(Saved entries)

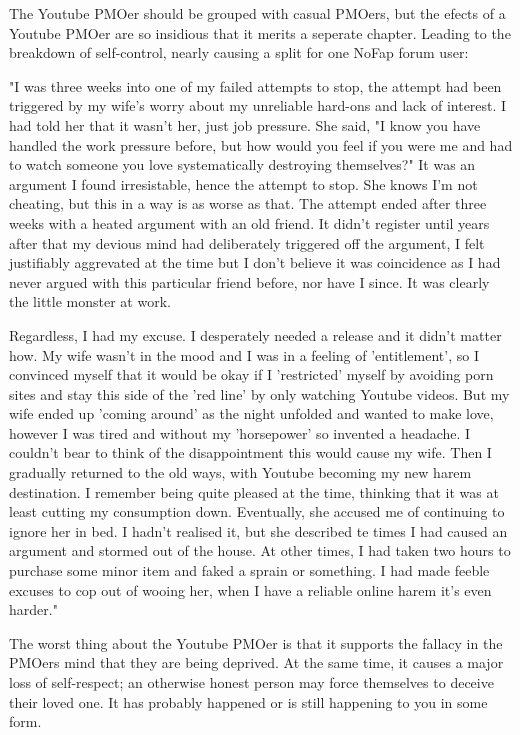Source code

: \documentclass[easypeasy.tex]{subfiles}
\begin{document}
The Youtube PMOer should be grouped with casual PMOers, but the efects of a Youtube PMOer are so insidious that it merits a seperate chapter. Leading to the breakdown of self-control, nearly causing a split for one NoFap forum user:

"I was three weeks into one of my failed attempts to stop, the attempt had been triggered by my wife's worry about my unreliable hard-ons and lack of interest. I had told her that it wasn't her, just job pressure. She said, "I know you have handled the work pressure before, but how would you feel if you were me and had to watch someone you love systematically destroying themselves?" It was an argument I found irresistable, hence the attempt to stop. She knows I'm not cheating, but this in a way is as worse as that. The attempt ended after three weeks with a heated argument with an old friend. It didn't register until years after that my devious mind had deliberately triggered off the argument, I felt justifiably aggrevated at the time but I don't believe it was coincidence as I had never argued with this particular friend before, nor have I since. It was clearly the little monster at work.

  Regardless, I had my excuse. I desperately needed a release and it didn't matter how. My wife wasn't in the mood and I was in a feeling of 'entitlement', so I convinced myself that it would be okay if I 'restricted' myself by avoiding porn sites and stay this side of the 'red line' by only watching Youtube videos. But my wife ended up 'coming around' as the night unfolded and wanted to make love, however I was tired and without my 'horsepower' so invented a headache. I couldn't bear to think of the disappointment this would cause my wife. Then I gradually returned to the old ways, with Youtube becoming my new harem destination. I remember being quite pleased at the time, thinking that it was at least cutting my consumption down. Eventually, she accused me of continuing to ignore her in bed. I hadn't realised it, but she described te times I had caused an argument and stormed out of the house. At other times, I had taken two hours to purchase some minor item and faked a sprain or something. I had made feeble excuses to cop out of wooing her, when I have a reliable online harem it's even harder."

The worst thing about the Youtube PMOer is that it supports the fallacy in the PMOers mind that they are being deprived. At the same time, it causes a major loss of self-respect; an otherwise honest person may force themselves to deceive their loved one. It has probably happened or is still happening to you in some form.
\end{document}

- _What you have to do_
Using the entries above, find all lines with "themselves". Copy them.

- _Reply_
"I was three weeks into one of my failed attempts to stop, the attempt had been triggered by my wife's worry about my unreliable hard-ons and lack of interest. I had told her that it wasn't her, just job pressure. She said, "I know you have handled the work pressure before, but how would you feel if you were me and had to watch someone you love systematically destroying themselves?" It was an argument I found irresistable, hence the attempt to stop. She knows I'm not cheating, but this in a way is as worse as that. The attempt ended after three weeks with a heated argument with an old friend. It didn't register until years after that my devious mind had deliberately triggered off the argument, I felt justifiably aggrevated at the time but I don't believe it was coincidence as I had never argued with this particular friend before, nor have I since. It was clearly the little monster at work.
The worst thing about the Youtube PMOer is that it supports the fallacy in the PMOers mind that they are being deprived. At the same time, it causes a major loss of self-respect; an otherwise honest person may force themselves to deceive their loved one. It has probably happened or is still happening to you in some form.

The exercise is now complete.